ESTE. «La mafia è una montagna di merda». È con la celebre frase di Peppino Impastato, pronunciata ad alta voce da tutti i presenti, che si chiude l’intervento di Giovanni Paparcuri, che sabato mattina ha parlato di mafia e della sua vicenda personale alle classi quinte dell’IIS Euganeo e Fermi di Este. L’incontro, fortemente voluto da Simone Lissandrello, non vuole essere una lezione sulla legalità, perché «la legalità non si insegna, si trasmette attraverso gli esempi di persone come Falcone o Borsellino, per quello che hanno fatto quando erano in vita» esordisce Paparcuri. Non ha una particolare notorietà, non è mai stato insignito del giusto riconoscimento, eppure Giovanni Paparcuri è sopravvissuto alla strage Chinnici del 29 luglio 1983. Era l’autista dell’auto blindata.

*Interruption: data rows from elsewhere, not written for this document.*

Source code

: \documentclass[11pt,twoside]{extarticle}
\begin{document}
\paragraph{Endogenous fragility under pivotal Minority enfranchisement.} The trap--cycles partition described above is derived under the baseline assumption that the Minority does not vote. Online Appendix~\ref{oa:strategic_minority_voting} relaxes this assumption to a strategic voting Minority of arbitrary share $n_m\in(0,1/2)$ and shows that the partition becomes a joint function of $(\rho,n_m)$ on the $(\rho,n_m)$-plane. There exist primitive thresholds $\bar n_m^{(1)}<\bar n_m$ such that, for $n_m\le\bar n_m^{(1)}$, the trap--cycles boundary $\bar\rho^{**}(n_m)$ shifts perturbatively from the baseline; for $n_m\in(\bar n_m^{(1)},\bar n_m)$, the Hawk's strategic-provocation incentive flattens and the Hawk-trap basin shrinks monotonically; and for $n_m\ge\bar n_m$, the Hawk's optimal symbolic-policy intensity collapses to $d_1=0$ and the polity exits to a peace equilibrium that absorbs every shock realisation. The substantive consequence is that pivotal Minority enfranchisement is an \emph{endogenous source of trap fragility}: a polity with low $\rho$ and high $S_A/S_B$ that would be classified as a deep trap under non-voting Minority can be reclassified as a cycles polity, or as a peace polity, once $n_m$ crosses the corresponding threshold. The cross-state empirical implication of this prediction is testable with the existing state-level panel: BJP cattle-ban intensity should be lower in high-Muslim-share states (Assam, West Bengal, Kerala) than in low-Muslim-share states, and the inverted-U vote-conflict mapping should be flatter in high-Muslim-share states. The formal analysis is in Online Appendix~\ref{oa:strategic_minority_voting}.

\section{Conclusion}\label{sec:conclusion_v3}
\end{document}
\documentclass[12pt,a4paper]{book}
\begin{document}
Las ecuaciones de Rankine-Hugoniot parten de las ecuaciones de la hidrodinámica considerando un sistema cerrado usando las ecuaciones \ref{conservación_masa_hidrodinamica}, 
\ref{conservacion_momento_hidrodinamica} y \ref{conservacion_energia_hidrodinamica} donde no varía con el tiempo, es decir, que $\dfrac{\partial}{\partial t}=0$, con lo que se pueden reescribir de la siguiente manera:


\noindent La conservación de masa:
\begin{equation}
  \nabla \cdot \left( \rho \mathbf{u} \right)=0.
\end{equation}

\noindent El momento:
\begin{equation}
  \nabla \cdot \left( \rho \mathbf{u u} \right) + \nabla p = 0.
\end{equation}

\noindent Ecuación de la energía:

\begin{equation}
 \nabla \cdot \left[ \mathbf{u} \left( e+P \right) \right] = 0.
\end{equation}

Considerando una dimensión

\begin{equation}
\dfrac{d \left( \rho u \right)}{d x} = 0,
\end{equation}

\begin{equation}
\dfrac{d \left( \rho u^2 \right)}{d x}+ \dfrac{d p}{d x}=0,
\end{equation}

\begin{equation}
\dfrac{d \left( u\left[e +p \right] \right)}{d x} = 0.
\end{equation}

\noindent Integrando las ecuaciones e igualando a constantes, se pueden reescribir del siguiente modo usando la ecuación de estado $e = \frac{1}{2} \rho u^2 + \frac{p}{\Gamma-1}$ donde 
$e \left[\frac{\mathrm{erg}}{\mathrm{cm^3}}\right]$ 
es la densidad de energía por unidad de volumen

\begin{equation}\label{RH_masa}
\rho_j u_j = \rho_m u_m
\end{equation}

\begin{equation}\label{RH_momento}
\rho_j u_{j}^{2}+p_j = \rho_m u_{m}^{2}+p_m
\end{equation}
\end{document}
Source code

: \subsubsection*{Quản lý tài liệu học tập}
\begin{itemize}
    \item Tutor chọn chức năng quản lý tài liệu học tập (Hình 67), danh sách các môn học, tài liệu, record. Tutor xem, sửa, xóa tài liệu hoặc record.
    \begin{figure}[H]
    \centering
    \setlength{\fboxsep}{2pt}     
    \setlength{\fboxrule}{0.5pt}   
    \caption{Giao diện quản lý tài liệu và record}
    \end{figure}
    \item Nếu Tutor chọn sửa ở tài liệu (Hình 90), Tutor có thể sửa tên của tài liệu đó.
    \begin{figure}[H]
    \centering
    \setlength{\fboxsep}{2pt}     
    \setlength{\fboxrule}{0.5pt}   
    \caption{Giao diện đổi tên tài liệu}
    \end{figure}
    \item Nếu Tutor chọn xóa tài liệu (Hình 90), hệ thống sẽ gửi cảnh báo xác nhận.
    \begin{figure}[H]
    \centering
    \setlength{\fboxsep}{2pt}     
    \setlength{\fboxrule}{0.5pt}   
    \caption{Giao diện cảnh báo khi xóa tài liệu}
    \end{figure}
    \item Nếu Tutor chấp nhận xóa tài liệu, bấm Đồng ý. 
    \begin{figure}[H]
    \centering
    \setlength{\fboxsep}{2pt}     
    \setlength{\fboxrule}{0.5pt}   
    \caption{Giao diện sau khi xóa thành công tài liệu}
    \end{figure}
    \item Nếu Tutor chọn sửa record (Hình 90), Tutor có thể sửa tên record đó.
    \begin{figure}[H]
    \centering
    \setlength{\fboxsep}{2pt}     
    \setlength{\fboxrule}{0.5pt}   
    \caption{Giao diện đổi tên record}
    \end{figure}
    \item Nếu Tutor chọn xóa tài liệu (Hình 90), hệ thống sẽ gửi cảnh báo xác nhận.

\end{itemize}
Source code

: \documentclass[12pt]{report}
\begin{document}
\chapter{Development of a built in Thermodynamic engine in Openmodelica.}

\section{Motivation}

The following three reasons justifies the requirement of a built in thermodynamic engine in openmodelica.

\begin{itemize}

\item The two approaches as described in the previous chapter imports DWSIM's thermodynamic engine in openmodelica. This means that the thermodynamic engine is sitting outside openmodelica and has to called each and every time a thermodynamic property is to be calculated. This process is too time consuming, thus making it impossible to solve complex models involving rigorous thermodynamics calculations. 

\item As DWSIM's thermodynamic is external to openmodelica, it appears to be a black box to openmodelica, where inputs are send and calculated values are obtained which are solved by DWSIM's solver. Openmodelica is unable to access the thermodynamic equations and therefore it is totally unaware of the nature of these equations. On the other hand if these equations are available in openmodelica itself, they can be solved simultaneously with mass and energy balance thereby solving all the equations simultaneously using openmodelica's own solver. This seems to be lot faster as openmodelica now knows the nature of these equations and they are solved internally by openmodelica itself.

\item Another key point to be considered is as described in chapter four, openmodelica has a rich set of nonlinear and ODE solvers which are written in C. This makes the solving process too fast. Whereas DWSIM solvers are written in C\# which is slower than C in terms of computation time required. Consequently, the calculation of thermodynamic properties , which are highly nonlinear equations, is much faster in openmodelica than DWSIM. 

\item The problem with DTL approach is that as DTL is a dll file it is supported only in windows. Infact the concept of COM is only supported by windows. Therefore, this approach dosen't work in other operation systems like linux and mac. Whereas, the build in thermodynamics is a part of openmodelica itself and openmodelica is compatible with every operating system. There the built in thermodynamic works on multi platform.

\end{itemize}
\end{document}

Da un anno è la guida del “Bunkerino”, il museo dedicato a Falcone e Borsellino.
Ai ragazzi racconta i giorni precedenti l’attentato: «Era nell’aria che stesse per accadere qualcosa, due giorni prima il consigliere Chinnici viene a sapere di essere il bersaglio e convoca me, il maresciallo Trapassi e l’avvocato Bartoletta. Abbiamo capito subito che c’era qualcosa che non andava, perché lui era sempre vestito in giacca e cravatta e quel giorno, invece, era in maniche di camicia. Prima ci disse di stare attenti ad auto di grossa cilindrata, e poi che se avessimo voluto trasferirci non ci avrebbe giudicato; ma noi ci siamo guardati, non abbiamo voluto fare i vigliacchi e abbiamo deciso di stare al suo fianco». Prosegue poi, con commozione, raccontando della mattina di quel 29 luglio che gli era subito apparsa strana: era una via molto stretta, eppure c’era spazio per parcheggiare tra due auto, una delle quali era la Fiat 126 imbottita di tritolo. Il segnale che Trapassi gli fa per il via libera diventa il segnale anche per il killer e di lì a poco ecco l’esplosione. «Non ho sentito niente, ho provato bellissime sensazioni, mi sentivo leggero, come sollevato, e con la mano volevo raggiungere la luce bianca pre-morte. Poi la luce è diventata rossa e poi nera e lì sono ritornato alla realtà: ero terrorizzato, ero gravemente ferito. Mi sono reso conto di tutto solo quando ero al Pronto Soccorso».
Dopo un anno e mezzo di convalescenza, Giovanni Paparcuri diventa “un grosso problema per lo Stato” in quanto sopravvissuto; viene abbandonato dallo stesso Stato per il quale ha rischiato la vita, addirittura è retrocesso a commesso giudiziario. Solo il giudice Paolo Borsellino riconosce il valore di Paparcuri e nell’aprile 1985, ben conoscendo la sua passione per l’informatica, gli conferisce l’incarico di digitalizzare il maxiprocesso di mafia.